All’avvio di un esercizio fisico come correre, nuotare o saltare la corda una delle prime cose che notiamo è un aumento della frequenza cardiaca.
Il cuore deve battere più velocemente durante l'esercizio, in modo che possa rifornire di ossigeno il corpo per sostenerne l'attività.
Esiste una relazione lineare tra l'intensità dell'allenamento e la frequenza cardiaca. Con l'aumentare dell'intensità dell'esercizio, aumenta anche la frequenza cardiaca.
Quindi, un modo per misurare l'intensità dell’esercizio fisico è quello di valutare quanto velocemente il cuore sta lavorando.

Il termine "frequenza cardiaca normale" descrive ciò che è tecnicamente noto come la frequenza cardiaca a riposo, che è la frequenza con cui il cuore batte quando siamo inattivi.
Questo valore è diverso per uomini e donne e varia in base a vari fattori, come l’età e quanto siamo attivi o allenati.
La frequenza cardiaca a riposo di una persona può variare dai 40 a oltre 80 battiti al minuto. In generale, più siamo atletici e più bassa sarà la frequenza cardiaca a riposo.

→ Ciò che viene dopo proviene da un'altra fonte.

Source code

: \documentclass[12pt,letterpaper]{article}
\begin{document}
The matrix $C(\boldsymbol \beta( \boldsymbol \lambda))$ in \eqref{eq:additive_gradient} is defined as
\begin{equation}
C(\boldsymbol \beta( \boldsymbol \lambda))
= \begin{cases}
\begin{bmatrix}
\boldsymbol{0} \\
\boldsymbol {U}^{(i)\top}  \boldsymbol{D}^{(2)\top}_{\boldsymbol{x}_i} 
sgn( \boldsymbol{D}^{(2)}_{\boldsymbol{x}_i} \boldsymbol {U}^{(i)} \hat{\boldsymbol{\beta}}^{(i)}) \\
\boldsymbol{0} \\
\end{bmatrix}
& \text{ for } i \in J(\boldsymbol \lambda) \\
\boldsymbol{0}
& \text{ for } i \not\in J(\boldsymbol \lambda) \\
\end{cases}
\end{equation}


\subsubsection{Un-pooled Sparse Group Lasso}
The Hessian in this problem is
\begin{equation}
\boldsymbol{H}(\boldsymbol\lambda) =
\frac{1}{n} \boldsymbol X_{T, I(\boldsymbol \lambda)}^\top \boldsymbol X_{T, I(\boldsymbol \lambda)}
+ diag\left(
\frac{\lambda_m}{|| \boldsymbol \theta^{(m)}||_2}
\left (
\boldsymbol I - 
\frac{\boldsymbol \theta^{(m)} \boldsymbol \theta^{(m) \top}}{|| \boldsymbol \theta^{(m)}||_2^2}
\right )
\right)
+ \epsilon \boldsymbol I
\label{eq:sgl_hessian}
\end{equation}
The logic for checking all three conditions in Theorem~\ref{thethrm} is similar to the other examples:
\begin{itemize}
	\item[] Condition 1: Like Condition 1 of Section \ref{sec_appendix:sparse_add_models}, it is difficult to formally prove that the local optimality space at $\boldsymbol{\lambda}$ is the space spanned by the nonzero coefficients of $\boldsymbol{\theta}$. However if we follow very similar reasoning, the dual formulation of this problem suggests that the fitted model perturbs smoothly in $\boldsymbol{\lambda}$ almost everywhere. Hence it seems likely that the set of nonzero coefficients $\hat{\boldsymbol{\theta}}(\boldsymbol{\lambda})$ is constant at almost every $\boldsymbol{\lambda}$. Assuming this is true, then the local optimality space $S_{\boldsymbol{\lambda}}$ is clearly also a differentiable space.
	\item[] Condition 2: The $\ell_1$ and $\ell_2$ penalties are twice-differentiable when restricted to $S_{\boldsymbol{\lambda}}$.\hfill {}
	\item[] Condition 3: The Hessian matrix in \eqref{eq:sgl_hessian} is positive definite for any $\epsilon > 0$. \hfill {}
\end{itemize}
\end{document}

La frequenza cardiaca massima è invece la frequenza cardiaca massima con cui il sistema cardiovascolare può far fronte in modo efficace all'attività fisica. Un modo semplice per calcolare la frequenza cardiaca massima è quello di sottrarre l’età da 220. Ad esempio per un uomo di 30 anni sarebbe 220 meno 30 o 190.
Quindi 190 è il numero massimo di volte che il cuore di un trentenne dovrebbe battere ogni minuto durante l'esercizio fisico e l'attività fisica. 

L'American Heart Association raccomanda di allenarsi all'interno della cosidetta “zona target” della frequenza cardiaca, che è all'incirca tra il 50 e l'85 percento della frequenza cardiaca massima.
Gli esercizi a bassa intensità aumentano la frequenza cardiaca dal 40 al 50 percento della frequenza cardiaca massima di un individuo. Gli esercizi di intensità moderata aumentano la frequenza cardiaca dal 50 al 70 percento della frequenza cardiaca massima, mentre gli esercizi di intensità intensa elevano la frequenza cardiaca al 70-80 percento della FC massima.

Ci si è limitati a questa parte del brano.